>>>

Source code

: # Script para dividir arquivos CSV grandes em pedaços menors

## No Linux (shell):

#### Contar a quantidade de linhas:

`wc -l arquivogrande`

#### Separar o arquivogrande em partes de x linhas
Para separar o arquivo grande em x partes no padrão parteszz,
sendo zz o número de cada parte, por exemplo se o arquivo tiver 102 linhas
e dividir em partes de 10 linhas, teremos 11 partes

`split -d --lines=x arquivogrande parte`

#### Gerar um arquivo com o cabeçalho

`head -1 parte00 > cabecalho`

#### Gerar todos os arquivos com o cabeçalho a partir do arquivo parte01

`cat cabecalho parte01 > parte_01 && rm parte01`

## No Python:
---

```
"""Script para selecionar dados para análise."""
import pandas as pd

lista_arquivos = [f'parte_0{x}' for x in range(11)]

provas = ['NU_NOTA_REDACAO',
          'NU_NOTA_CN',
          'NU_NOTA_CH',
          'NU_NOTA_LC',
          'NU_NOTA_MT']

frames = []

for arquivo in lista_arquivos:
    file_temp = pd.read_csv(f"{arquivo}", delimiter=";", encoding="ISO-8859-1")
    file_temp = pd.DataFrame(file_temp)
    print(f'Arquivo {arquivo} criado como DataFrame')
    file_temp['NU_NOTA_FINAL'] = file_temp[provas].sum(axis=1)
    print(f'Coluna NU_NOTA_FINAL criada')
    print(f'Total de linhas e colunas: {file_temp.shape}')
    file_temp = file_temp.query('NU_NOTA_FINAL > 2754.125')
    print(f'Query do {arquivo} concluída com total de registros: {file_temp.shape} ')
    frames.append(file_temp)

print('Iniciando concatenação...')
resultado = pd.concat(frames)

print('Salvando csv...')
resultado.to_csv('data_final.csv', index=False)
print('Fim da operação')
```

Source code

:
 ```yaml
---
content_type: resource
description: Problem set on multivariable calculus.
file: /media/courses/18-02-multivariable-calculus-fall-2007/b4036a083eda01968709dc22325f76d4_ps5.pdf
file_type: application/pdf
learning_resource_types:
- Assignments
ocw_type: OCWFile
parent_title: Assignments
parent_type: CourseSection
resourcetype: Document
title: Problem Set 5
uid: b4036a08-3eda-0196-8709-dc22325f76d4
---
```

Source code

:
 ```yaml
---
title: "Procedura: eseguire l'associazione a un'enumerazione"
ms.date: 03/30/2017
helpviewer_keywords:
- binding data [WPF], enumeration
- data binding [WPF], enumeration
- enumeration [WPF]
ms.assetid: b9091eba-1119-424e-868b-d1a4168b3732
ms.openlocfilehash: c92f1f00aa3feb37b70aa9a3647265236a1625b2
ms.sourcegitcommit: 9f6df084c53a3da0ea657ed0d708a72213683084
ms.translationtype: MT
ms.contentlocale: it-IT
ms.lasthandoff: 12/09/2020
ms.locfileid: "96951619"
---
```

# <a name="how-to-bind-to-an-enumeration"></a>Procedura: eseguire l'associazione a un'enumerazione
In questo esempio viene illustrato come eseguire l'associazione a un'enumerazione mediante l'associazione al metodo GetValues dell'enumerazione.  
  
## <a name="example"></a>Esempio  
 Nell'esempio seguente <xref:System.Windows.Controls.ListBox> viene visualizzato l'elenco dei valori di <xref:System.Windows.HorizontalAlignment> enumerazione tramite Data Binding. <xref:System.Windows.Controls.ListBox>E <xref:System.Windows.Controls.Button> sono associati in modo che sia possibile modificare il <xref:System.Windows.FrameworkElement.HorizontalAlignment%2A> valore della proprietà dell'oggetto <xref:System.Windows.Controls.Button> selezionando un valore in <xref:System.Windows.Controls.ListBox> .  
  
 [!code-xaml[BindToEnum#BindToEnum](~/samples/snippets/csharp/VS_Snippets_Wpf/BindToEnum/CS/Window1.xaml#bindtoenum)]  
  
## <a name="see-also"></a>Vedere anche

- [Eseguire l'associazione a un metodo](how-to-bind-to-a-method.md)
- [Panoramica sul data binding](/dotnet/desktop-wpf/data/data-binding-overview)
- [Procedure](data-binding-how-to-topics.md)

<<<

WHAT YOU ARE ASKED TO DO
Your answer should be the records above, set down exactly.

EXERCISE OUTPUT
Source code

: # Script para dividir arquivos CSV grandes em pedaços menors

## No Linux (shell):

#### Contar a quantidade de linhas:

`wc -l arquivogrande`

#### Separar o arquivogrande em partes de x linhas
Para separar o arquivo grande em x partes no padrão parteszz,
sendo zz o número de cada parte, por exemplo se o arquivo tiver 102 linhas
e dividir em partes de 10 linhas, teremos 11 partes

`split -d --lines=x arquivogrande parte`

#### Gerar um arquivo com o cabeçalho

`head -1 parte00 > cabecalho`

#### Gerar todos os arquivos com o cabeçalho a partir do arquivo parte01

`cat cabecalho parte01 > parte_01 && rm parte01`

## No Python:
---

```
"""Script para selecionar dados para análise."""
import pandas as pd

lista_arquivos = [f'parte_0{x}' for x in range(11)]

provas = ['NU_NOTA_REDACAO',
          'NU_NOTA_CN',
          'NU_NOTA_CH',
          'NU_NOTA_LC',
          'NU_NOTA_MT']

frames = []

for arquivo in lista_arquivos:
    file_temp = pd.read_csv(f"{arquivo}", delimiter=";", encoding="ISO-8859-1")
    file_temp = pd.DataFrame(file_temp)
    print(f'Arquivo {arquivo} criado como DataFrame')
    file_temp['NU_NOTA_FINAL'] = file_temp[provas].sum(axis=1)
    print(f'Coluna NU_NOTA_FINAL criada')
    print(f'Total de linhas e colunas: {file_temp.shape}')
    file_temp = file_temp.query('NU_NOTA_FINAL > 2754.125')
    print(f'Query do {arquivo} concluída com total de registros: {file_temp.shape} ')
    frames.append(file_temp)

print('Iniciando concatenação...')
resultado = pd.concat(frames)

print('Salvando csv...')
resultado.to_csv('data_final.csv', index=False)
print('Fim da operação')
```

Source code

:
 ```yaml
---
content_type: resource
description: Problem set on multivariable calculus.
file: /media/courses/18-02-multivariable-calculus-fall-2007/b4036a083eda01968709dc22325f76d4_ps5.pdf
file_type: application/pdf
learning_resource_types:
- Assignments
ocw_type: OCWFile
parent_title: Assignments
parent_type: CourseSection
resourcetype: Document
title: Problem Set 5
uid: b4036a08-3eda-0196-8709-dc22325f76d4
---
```

Source code

:
 ```yaml
---
title: "Procedura: eseguire l'associazione a un'enumerazione"
ms.date: 03/30/2017
helpviewer_keywords:
- binding data [WPF], enumeration
- data binding [WPF], enumeration
- enumeration [WPF]
ms.assetid: b9091eba-1119-424e-868b-d1a4168b3732
ms.openlocfilehash: c92f1f00aa3feb37b70aa9a3647265236a1625b2
ms.sourcegitcommit: 9f6df084c53a3da0ea657ed0d708a72213683084
ms.translationtype: MT
ms.contentlocale: it-IT
ms.lasthandoff: 12/09/2020
ms.locfileid: "96951619"
---
```

# <a name="how-to-bind-to-an-enumeration"></a>Procedura: eseguire l'associazione a un'enumerazione
In questo esempio viene illustrato come eseguire l'associazione a un'enumerazione mediante l'associazione al metodo GetValues dell'enumerazione.  
  
## <a name="example"></a>Esempio  
 Nell'esempio seguente <xref:System.Windows.Controls.ListBox> viene visualizzato l'elenco dei valori di <xref:System.Windows.HorizontalAlignment> enumerazione tramite Data Binding. <xref:System.Windows.Controls.ListBox>E <xref:System.Windows.Controls.Button> sono associati in modo che sia possibile modificare il <xref:System.Windows.FrameworkElement.HorizontalAlignment%2A> valore della proprietà dell'oggetto <xref:System.Windows.Controls.Button> selezionando un valore in <xref:System.Windows.Controls.ListBox> .  
  
 [!code-xaml[BindToEnum#BindToEnum](~/samples/snippets/csharp/VS_Snippets_Wpf/BindToEnum/CS/Window1.xaml#bindtoenum)]  
  
## <a name="see-also"></a>Vedere anche

- [Eseguire l'associazione a un metodo](how-to-bind-to-a-method.md)
- [Panoramica sul data binding](/dotnet/desktop-wpf/data/data-binding-overview)
- [Procedure](data-binding-how-to-topics.md)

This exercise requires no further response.